At the end of the following year, Jack decided to leave Cooper and start up his own team. Big changes loomed for the 1966 season with engine size increasing to 3 litres, a change Brabham had the foresight to prepare for, while other teams were not quite so organised.
He reaped the reward of his canniness, bringing the car home to win four races that year to clinch his third World Championship. To this day he remains the only driver to have won a title in a car designed and manufactured by the man in the cockpit.
Further Australian success was stalled until Alan Jones commandeered his Williams to World Championship victory in 1980. With the FW07- Ford proving competitive in 1979, Jones took four wins, but despite taking more victories than Jody Schekter and Gilles Villeneuve, seven retirements meant he came only third in the Championship. With better reliability the following year, Jones scored five victories in his FW 07B- Ford, taking the title ahead of Nelson Piquet. Rivalry between himself and team mate Carlos Reutemann hindered Jones’s hopes of taking two consecutive championships as the Argentinean refused to obey team orders to let Jones past at the 1981 Brazilian Grand Prix.
Suffering similarly at the hands of a team mate for whom the words ‘team orders’ don’t feature in his vocabulary is Mark Webber. The only other Australian driver to have won a Formula One race, Webber has driven for Red Bull since 2007.
Originally partner to David Coulthard, Mark was joined by Red Bull Junior Sebastian Vettel in 2009, who graduated to the senior team following the Scots retirement at the end of 2008. Narrowly missing out on the title to Vettel in 2010, Webber has since had to endure number two status at the team, causing a fractious relationship between himself and Seb, that became unruly at this year’s Malaysian Grand Prix, when he, just as his countryman Alan Jones had thirty two years ago, watched his team mate ignore team orders to take the chequered flag in his place.
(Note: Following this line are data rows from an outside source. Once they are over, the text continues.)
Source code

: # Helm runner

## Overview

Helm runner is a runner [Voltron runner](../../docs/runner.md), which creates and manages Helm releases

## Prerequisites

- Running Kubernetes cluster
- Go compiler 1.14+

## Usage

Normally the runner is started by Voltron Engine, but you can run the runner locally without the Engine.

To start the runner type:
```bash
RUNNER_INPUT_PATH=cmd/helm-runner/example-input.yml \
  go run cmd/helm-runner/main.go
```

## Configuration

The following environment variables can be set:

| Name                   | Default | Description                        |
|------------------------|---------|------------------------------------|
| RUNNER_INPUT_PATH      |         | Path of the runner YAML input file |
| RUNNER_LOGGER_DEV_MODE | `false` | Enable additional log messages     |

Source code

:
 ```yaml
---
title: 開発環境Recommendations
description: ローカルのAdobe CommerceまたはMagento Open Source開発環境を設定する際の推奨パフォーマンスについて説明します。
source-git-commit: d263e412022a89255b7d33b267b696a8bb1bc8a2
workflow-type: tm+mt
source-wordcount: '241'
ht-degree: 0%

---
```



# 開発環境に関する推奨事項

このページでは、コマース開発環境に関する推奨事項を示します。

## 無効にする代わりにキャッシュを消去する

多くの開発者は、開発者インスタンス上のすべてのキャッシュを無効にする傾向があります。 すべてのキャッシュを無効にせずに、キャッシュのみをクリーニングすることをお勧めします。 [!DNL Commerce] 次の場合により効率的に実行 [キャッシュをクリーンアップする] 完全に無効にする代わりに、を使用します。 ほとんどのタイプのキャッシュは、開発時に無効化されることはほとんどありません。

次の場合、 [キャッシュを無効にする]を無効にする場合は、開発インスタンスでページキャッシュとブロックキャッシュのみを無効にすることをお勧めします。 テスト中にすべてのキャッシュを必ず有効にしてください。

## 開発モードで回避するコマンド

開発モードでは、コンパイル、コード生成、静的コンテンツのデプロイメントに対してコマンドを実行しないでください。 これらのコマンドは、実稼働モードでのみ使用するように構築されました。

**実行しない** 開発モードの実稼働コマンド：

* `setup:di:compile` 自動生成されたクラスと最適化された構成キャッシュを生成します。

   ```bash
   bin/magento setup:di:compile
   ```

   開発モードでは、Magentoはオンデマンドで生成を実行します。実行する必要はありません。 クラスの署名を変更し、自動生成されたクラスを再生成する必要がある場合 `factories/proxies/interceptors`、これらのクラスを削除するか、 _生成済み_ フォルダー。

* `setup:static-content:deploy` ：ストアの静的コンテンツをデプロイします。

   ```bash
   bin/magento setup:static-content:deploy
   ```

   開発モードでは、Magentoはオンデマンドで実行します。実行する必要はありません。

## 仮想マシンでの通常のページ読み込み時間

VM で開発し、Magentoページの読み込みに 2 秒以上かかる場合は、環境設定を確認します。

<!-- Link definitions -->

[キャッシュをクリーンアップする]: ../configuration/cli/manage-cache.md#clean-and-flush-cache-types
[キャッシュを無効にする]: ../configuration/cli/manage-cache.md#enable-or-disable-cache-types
And just as his countryman did thirty two years ago, Mark Webber will retire at the end of the season (Jones retired and then made few comebacks).
The announcement of the retirement of the third Australian to win a Grand prix paves the way for another to become the fourth. Aussie born Daniel Ricciardo, currently in his second year at Toro Rosso, always knew this would be the year to prove himself worthy of a seat at the senior team for 2014, and since the news broke he has shone on track, especially in qualifying. His performances were enough to earn him a half day outing in the Red Bull testing for Pirelli at the Young Driver’s test at Silverstone.
Mark Webber has nine victories so far in Formula 1 (Getty/Red Bull)
Daniel first tested for Red Bull Racing in December 2009. Achieving the fastest time of the test overall, he subsequently became test and reserve driver for both Red Bull and Toro Rosso in 2010. He was the only driver to represent the team at the young drivers test at the Yas Marinas circuit in Abu Dhabi where he put the previous week’s qualifying lap set by Sebastian Vettel in the shade by recording the overall fastest lap of the test.
Confirmation of his status as Toro Rosso test and reserve driver for 2011 together with fp1 appearances was his accolade. Completing fifty nine laps at Silverstone last week, he was third fastest, and despite an excursion into the gravel seemed positive about his efforts,
“It was my mistake really. lost the rear on the entry and was just probably pushing a little bit too hard.”
His reputable test sessions have so far met with reward regarding career progression; something he will be hoping continues in the form of a seat at the senior team. Comments made by Christian Horner to Sky Sports add fuel to his hope,
“It’s a perfect opportunity for us to slot Daniel in to the car just to have a look at him as a part of our decision making process for Mark’s replacement. This test fell fortuitously for us to put him in the car and have a look.”
He is clearly enjoying proving himself ready for a seat with Red Bull downplaying any possible pressure saying he is having fun. His endless positivity is endearing and he will make a worthy replacement for Mark, both in terms of being his Red Bull successor, and his countryman. If Red Bull makes the decision to give credibility to their young driver programme and choose him over Kimi Raikkonen, he will have the opportunity to be the next Australian to truly achieve success in Formula One. Daniel Ricciardo: Continuing to fly the flag for Australia.